■ **TASK TO COMPLETE**
Here is the listing. Report each line in it that contains the string "Holiday".

::::

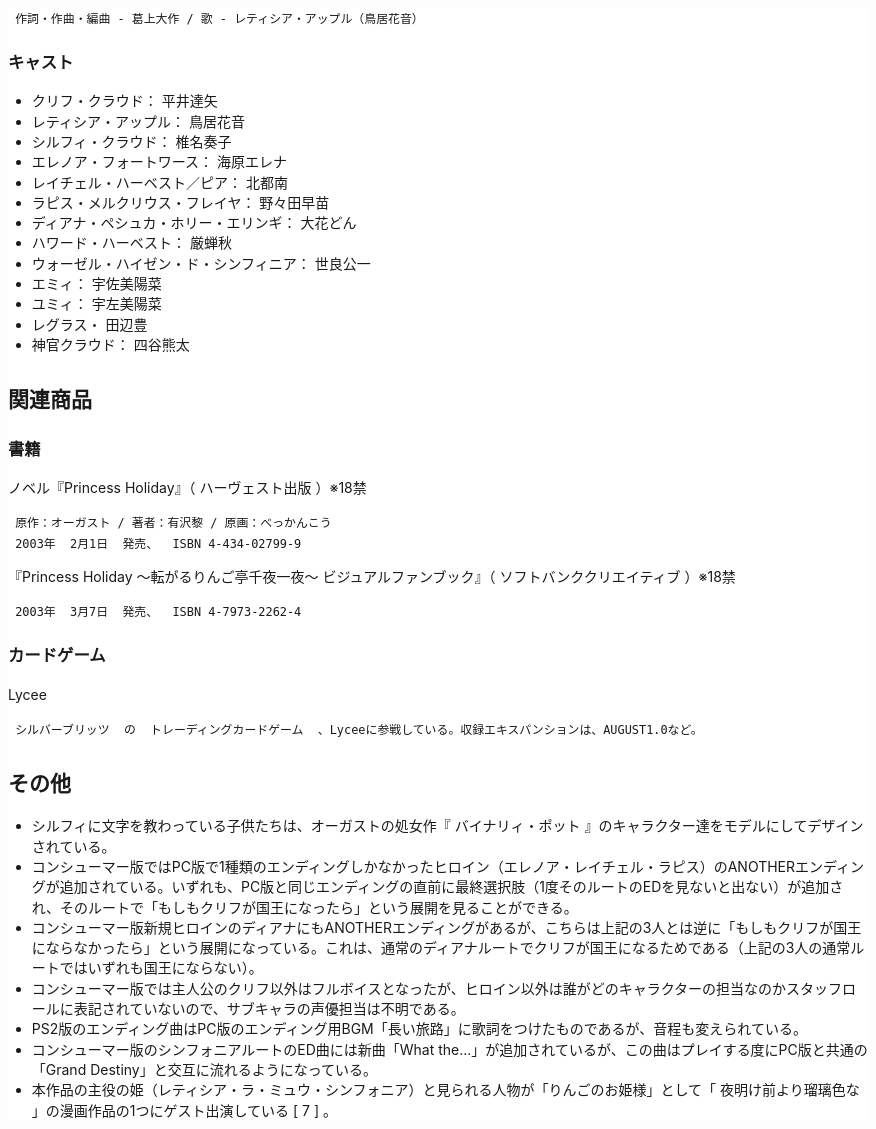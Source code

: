      作詞・作曲・編曲 - 葛上大作 / 歌 - レティシア・アップル（鳥居花音） 

###  キャスト



  * クリフ・クラウド：  平井達矢 
  * レティシア・アップル：  鳥居花音 
  * シルフィ・クラウド：  椎名奏子 
  * エレノア・フォートワース：  海原エレナ 
  * レイチェル・ハーベスト／ピア：  北都南 
  * ラピス・メルクリウス・フレイヤ：  野々田早苗 
  * ディアナ・ペシュカ・ホリー・エリンギ：  大花どん 
  * ハワード・ハーベスト：  厳蝉秋 
  * ウォーゼル・ハイゼン・ド・シンフィニア：  世良公一 
  * エミィ：  宇佐美陽菜 
  * ユミィ：  宇左美陽菜 
  * レグラス・  田辺豊 
  * 神官クラウド：  四谷熊太 

##  関連商品



###  書籍



ノベル『Princess Holiday』（  ハーヴェスト出版  ）※18禁

     原作：オーガスト / 著者：有沢黎 / 原画：べっかんこう 
     2003年  2月1日  発売、  ISBN 4-434-02799-9 
『Princess Holiday 〜転がるりんご亭千夜一夜〜 ビジュアルファンブック』（  ソフトバンククリエイティブ  ）※18禁

     2003年  3月7日  発売、  ISBN 4-7973-2262-4 

###  カードゲーム



Lycee

     シルバーブリッツ  の  トレーディングカードゲーム  、Lyceeに参戦している。収録エキスパンションは、AUGUST1.0など。 

##  その他



  * シルフィに文字を教わっている子供たちは、オーガストの処女作『  バイナリィ・ポット  』のキャラクター達をモデルにしてデザインされている。 
  * コンシューマー版ではPC版で1種類のエンディングしかなかったヒロイン（エレノア・レイチェル・ラピス）のANOTHERエンディングが追加されている。いずれも、PC版と同じエンディングの直前に最終選択肢（1度そのルートのEDを見ないと出ない）が追加され、そのルートで「もしもクリフが国王になったら」という展開を見ることができる。 
  * コンシューマー版新規ヒロインのディアナにもANOTHERエンディングがあるが、こちらは上記の3人とは逆に「もしもクリフが国王にならなかったら」という展開になっている。これは、通常のディアナルートでクリフが国王になるためである（上記の3人の通常ルートではいずれも国王にならない）。 
  * コンシューマー版では主人公のクリフ以外はフルボイスとなったが、ヒロイン以外は誰がどのキャラクターの担当なのかスタッフロールに表記されていないので、サブキャラの声優担当は不明である。 
  * PS2版のエンディング曲はPC版のエンディング用BGM「長い旅路」に歌詞をつけたものであるが、音程も変えられている。 
  * コンシューマー版のシンフォニアルートのED曲には新曲「What the...」が追加されているが、この曲はプレイする度にPC版と共通の「Grand Destiny」と交互に流れるようになっている。 
  * 本作品の主役の姫（レティシア・ラ・ミュウ・シンフォニア）と見られる人物が「りんごのお姫様」として「  夜明け前より瑠璃色な  」の漫画作品の1つにゲスト出演している  [  7  ]  。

::::

■ **PROBLEM SOLUTION**
ノベル『Princess Holiday』（  ハーヴェスト出版  ）※18禁
『Princess Holiday 〜転がるりんご亭千夜一夜〜 ビジュアルファンブック』（  ソフトバンククリエイティブ  ）※18禁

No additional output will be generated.